Task objective:
A single number is the answer: the count of lines in the records that hold the word "parsing".

Saved entries
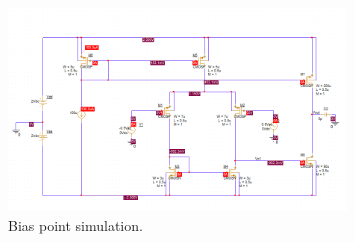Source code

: \documentclass{article}
\newcommand \imgWidthFactor{0.8}
\begin{document}
		\begin{figure}[H]
			\centering
			\includegraphics[width=\imgWidthFactor\textwidth]{sch}
			\caption{Bias point simulation.}
		\end{figure}
\end{document}
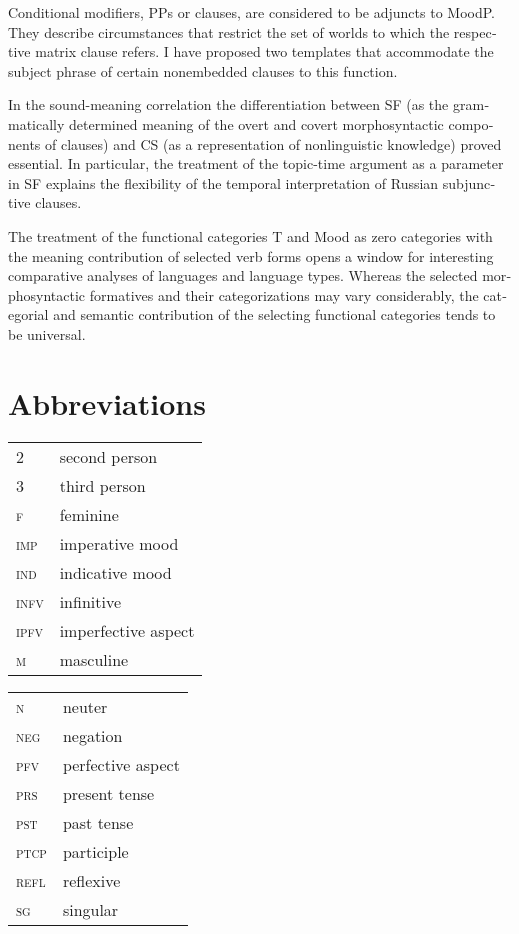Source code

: \documentclass[output=paper,colorlinks,citecolor=brown]{langscibook}
\begin{document}
\begin{otherlanguage}{english}
Conditional modifiers, PPs or clauses, are considered to be adjuncts to MoodP. They describe circumstances that restrict the set of worlds to which the respective matrix clause refers. I have proposed two templates that accommodate the subject phrase of certain nonembedded clauses to this function.

In the sound-meaning correlation the differentiation between SF (as 
the grammatically determined meaning of the overt and covert morphosyntactic components of clauses) and CS (as a representation of nonlinguistic knowledge) proved essential. In particular, the treatment of the 
topic-time argument as a parameter in SF explains the flexibility of the temporal interpretation of Russian 
subjunctive clauses.

The treatment of the functional categories T and Mood as zero categories with the meaning contribution of selected verb forms opens a window for interesting comparative analyses of languages and language types. Whereas the selected morphosyntactic formatives and their categorizations may vary considerably, the categorial and semantic contribution of the selecting functional categories tends to be universal.

\section*{Abbreviations}

\begin{tabularx}{.45\textwidth}{@{}lQ}
2 & second person \\
3 & third person \\
\textsc{f} & feminine \\
\textsc{imp} & imperative mood \\
\textsc{ind} & indicative mood \\
\textsc{infv} & infinitive \\
\textsc{ipfv} & imperfective aspect \\
\textsc{m} & masculine \\
\end{tabularx}
\begin{tabularx}{.45\textwidth}{lQ@{}}
\textsc{n} & neuter \\
\textsc{neg} & negation \\
\textsc{pfv} & perfective aspect \\
\textsc{prs} & present tense \\
\textsc{pst} & past tense \\
\textsc{ptcp} & participle \\
\textsc{refl} & reflexive \\
\textsc{sg} & singular \\
\end{tabularx}


\end{otherlanguage}
\end{document}
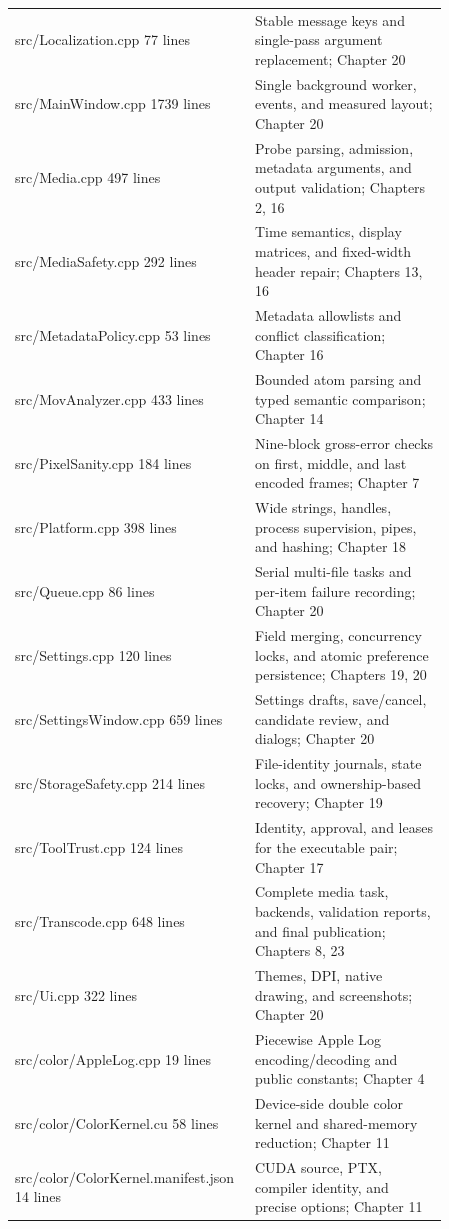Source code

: \documentclass[11pt,a4paper,openany]{book}
\begin{document}
\begin{longtable}{p{0.43\linewidth}p{0.43\linewidth}}
src/Localization.cpp
77 lines & Stable message keys and single-pass argument replacement; Chapter 20\\
src/MainWindow.cpp
1739 lines & Single background worker, events, and measured layout; Chapter 20\\
src/Media.cpp
497 lines & Probe parsing, admission, metadata arguments, and output validation; Chapters 2, 16\\
src/MediaSafety.cpp
292 lines & Time semantics, display matrices, and fixed-width header repair; Chapters 13, 16\\
src/MetadataPolicy.cpp
53 lines & Metadata allowlists and conflict classification; Chapter 16\\
src/MovAnalyzer.cpp
433 lines & Bounded atom parsing and typed semantic comparison; Chapter 14\\
src/PixelSanity.cpp
184 lines & Nine-block gross-error checks on first, middle, and last encoded frames; Chapter 7\\
src/Platform.cpp
398 lines & Wide strings, handles, process supervision, pipes, and hashing; Chapter 18\\
src/Queue.cpp
86 lines & Serial multi-file tasks and per-item failure recording; Chapter 20\\
src/Settings.cpp
120 lines & Field merging, concurrency locks, and atomic preference persistence; Chapters 19, 20\\
src/SettingsWindow.cpp
659 lines & Settings drafts, save/cancel, candidate review, and dialogs; Chapter 20\\
src/StorageSafety.cpp
214 lines & File-identity journals, state locks, and ownership-based recovery; Chapter 19\\
src/ToolTrust.cpp
124 lines & Identity, approval, and leases for the executable pair; Chapter 17\\
src/Transcode.cpp
648 lines & Complete media task, backends, validation reports, and final publication; Chapters 8, 23\\
src/Ui.cpp
322 lines & Themes, DPI, native drawing, and screenshots; Chapter 20\\
src/color/AppleLog.cpp
19 lines & Piecewise Apple Log encoding/decoding and public constants; Chapter 4\\
src/color/ColorKernel.cu
58 lines & Device-side double color kernel and shared-memory reduction; Chapter 11\\
src/color/ColorKernel.manifest.json
14 lines & CUDA source, PTX, compiler identity, and precise options; Chapter 11\\

\end{longtable}
\end{document}
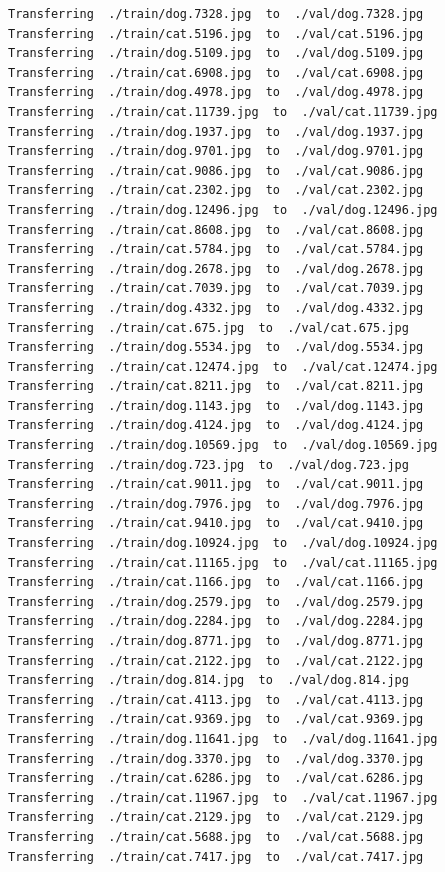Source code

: \documentclass[]{book}
\theoremstyle{definition}
\theoremstyle{definition}
\theoremstyle{definition}
\theoremstyle{remark}
\begin{document}
\begin{verbatim}
Transferring  ./train/dog.7328.jpg  to  ./val/dog.7328.jpg
Transferring  ./train/cat.5196.jpg  to  ./val/cat.5196.jpg
Transferring  ./train/dog.5109.jpg  to  ./val/dog.5109.jpg
Transferring  ./train/cat.6908.jpg  to  ./val/cat.6908.jpg
Transferring  ./train/dog.4978.jpg  to  ./val/dog.4978.jpg
Transferring  ./train/cat.11739.jpg  to  ./val/cat.11739.jpg
Transferring  ./train/dog.1937.jpg  to  ./val/dog.1937.jpg
Transferring  ./train/dog.9701.jpg  to  ./val/dog.9701.jpg
Transferring  ./train/cat.9086.jpg  to  ./val/cat.9086.jpg
Transferring  ./train/cat.2302.jpg  to  ./val/cat.2302.jpg
Transferring  ./train/dog.12496.jpg  to  ./val/dog.12496.jpg
Transferring  ./train/cat.8608.jpg  to  ./val/cat.8608.jpg
Transferring  ./train/cat.5784.jpg  to  ./val/cat.5784.jpg
Transferring  ./train/dog.2678.jpg  to  ./val/dog.2678.jpg
Transferring  ./train/cat.7039.jpg  to  ./val/cat.7039.jpg
Transferring  ./train/dog.4332.jpg  to  ./val/dog.4332.jpg
Transferring  ./train/cat.675.jpg  to  ./val/cat.675.jpg
Transferring  ./train/dog.5534.jpg  to  ./val/dog.5534.jpg
Transferring  ./train/cat.12474.jpg  to  ./val/cat.12474.jpg
Transferring  ./train/cat.8211.jpg  to  ./val/cat.8211.jpg
Transferring  ./train/dog.1143.jpg  to  ./val/dog.1143.jpg
Transferring  ./train/dog.4124.jpg  to  ./val/dog.4124.jpg
Transferring  ./train/dog.10569.jpg  to  ./val/dog.10569.jpg
Transferring  ./train/dog.723.jpg  to  ./val/dog.723.jpg
Transferring  ./train/cat.9011.jpg  to  ./val/cat.9011.jpg
Transferring  ./train/dog.7976.jpg  to  ./val/dog.7976.jpg
Transferring  ./train/cat.9410.jpg  to  ./val/cat.9410.jpg
Transferring  ./train/dog.10924.jpg  to  ./val/dog.10924.jpg
Transferring  ./train/cat.11165.jpg  to  ./val/cat.11165.jpg
Transferring  ./train/cat.1166.jpg  to  ./val/cat.1166.jpg
Transferring  ./train/dog.2579.jpg  to  ./val/dog.2579.jpg
Transferring  ./train/dog.2284.jpg  to  ./val/dog.2284.jpg
Transferring  ./train/dog.8771.jpg  to  ./val/dog.8771.jpg
Transferring  ./train/cat.2122.jpg  to  ./val/cat.2122.jpg
Transferring  ./train/dog.814.jpg  to  ./val/dog.814.jpg
Transferring  ./train/cat.4113.jpg  to  ./val/cat.4113.jpg
Transferring  ./train/cat.9369.jpg  to  ./val/cat.9369.jpg
Transferring  ./train/dog.11641.jpg  to  ./val/dog.11641.jpg
Transferring  ./train/dog.3370.jpg  to  ./val/dog.3370.jpg
Transferring  ./train/cat.6286.jpg  to  ./val/cat.6286.jpg
Transferring  ./train/cat.11967.jpg  to  ./val/cat.11967.jpg
Transferring  ./train/cat.2129.jpg  to  ./val/cat.2129.jpg
Transferring  ./train/cat.5688.jpg  to  ./val/cat.5688.jpg
Transferring  ./train/cat.7417.jpg  to  ./val/cat.7417.jpg

\end{verbatim}
\end{document}
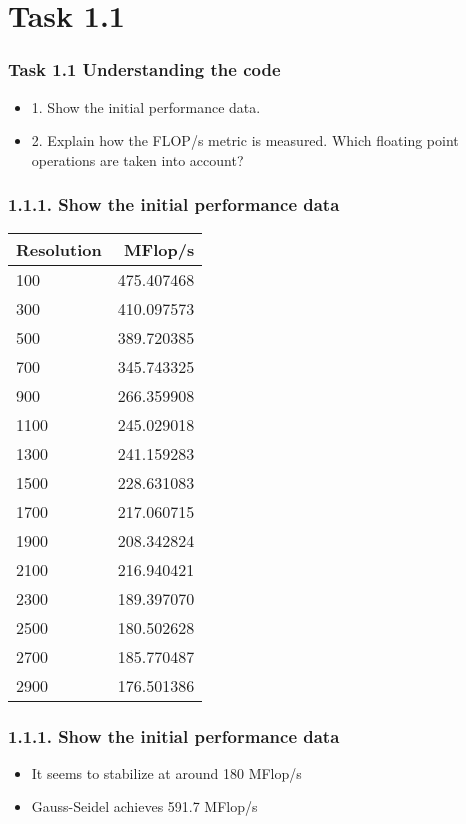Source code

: \section{Task 1.1}
\begin{frame}
\frametitle{Task 1.1 Understanding the code}
\begin{itemize}
\item 1. Show the initial performance data.
\item 2. Explain how the FLOP/s metric is measured. Which floating point operations are taken into account?
\end{itemize}
\end{frame}

\begin{frame}
\frametitle{1.1.1. Show the initial performance data}
\begin{center}
  \begin{tabular}{ l | r }
    \hline
    Resolution & MFlop/s \\ \hline
    100 & 475.407468 \\ \hline
	300 & 410.097573 \\ \hline
	500 & 389.720385 \\ \hline
	700 & 345.743325 \\ \hline
	900 & 266.359908 \\ \hline
	1100 & 245.029018 \\ \hline
	1300 & 241.159283 \\ \hline
	1500 & 228.631083 \\ \hline
	1700 & 217.060715 \\ \hline
	1900 & 208.342824 \\ \hline
	2100 & 216.940421 \\ \hline
	2300 & 189.397070 \\ \hline
	2500 & 180.502628 \\ \hline
	2700 & 185.770487 \\ \hline
	2900 & 176.501386 \\ \hline
	\end{tabular}
\end{center}
\end{frame}

\begin{frame}
\frametitle{1.1.1. Show the initial performance data}
\begin{itemize}
\item It seems to stabilize at around 180 MFlop/s
\item Gauss-Seidel achieves 591.7 MFlop/s
\end{itemize}
\end{frame}

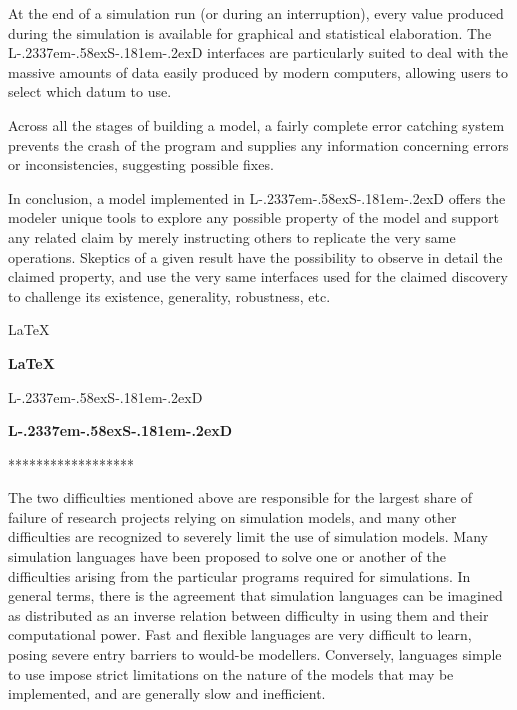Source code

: \documentclass [11pt,a4paper] {book}
\def\LsD{{L\kern-.2337em\lower-.58ex\hbox{S}\kern-.181em\lower-.2ex\hbox{D}}\xspace}
\begin{document}
At the end of a simulation run (or during an interruption), every value produced during the simulation is available for graphical and statistical elaboration. The \LsD interfaces are particularly suited to deal with the massive amounts of data easily produced by modern computers, allowing users to select which datum to use.

Across all the stages of building a model, a fairly complete error catching system prevents the crash of the program and supplies any information concerning errors or inconsistencies, suggesting possible fixes.

In conclusion, a model implemented in \LsD offers the modeler unique tools to explore any possible property of the model and support any related claim by merely instructing others to replicate the very same operations. Skeptics of a given result have the possibility to observe in detail the claimed property, and use the very same interfaces used for the claimed discovery to challenge its existence, generality, robustness, etc. 

\LaTeX

\textbf{\LaTeX}

\LsD

\textbf{\LsD}

****************** 

The two difficulties mentioned above are responsible for the largest share of failure of research projects relying on simulation models, and many other difficulties are recognized to severely limit the use of simulation models. Many  simulation languages have been proposed to solve one or another of the difficulties arising from the particular programs required for simulations. In general terms, there is the agreement that simulation languages can be imagined as distributed as an inverse relation between difficulty in using them and their computational power. Fast and flexible languages are very difficult to learn, posing severe entry barriers to would-be modellers. Conversely, languages simple to use impose strict limitations on the nature of the models that may be implemented, and are generally slow and inefficient.
\end{document}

Result:
2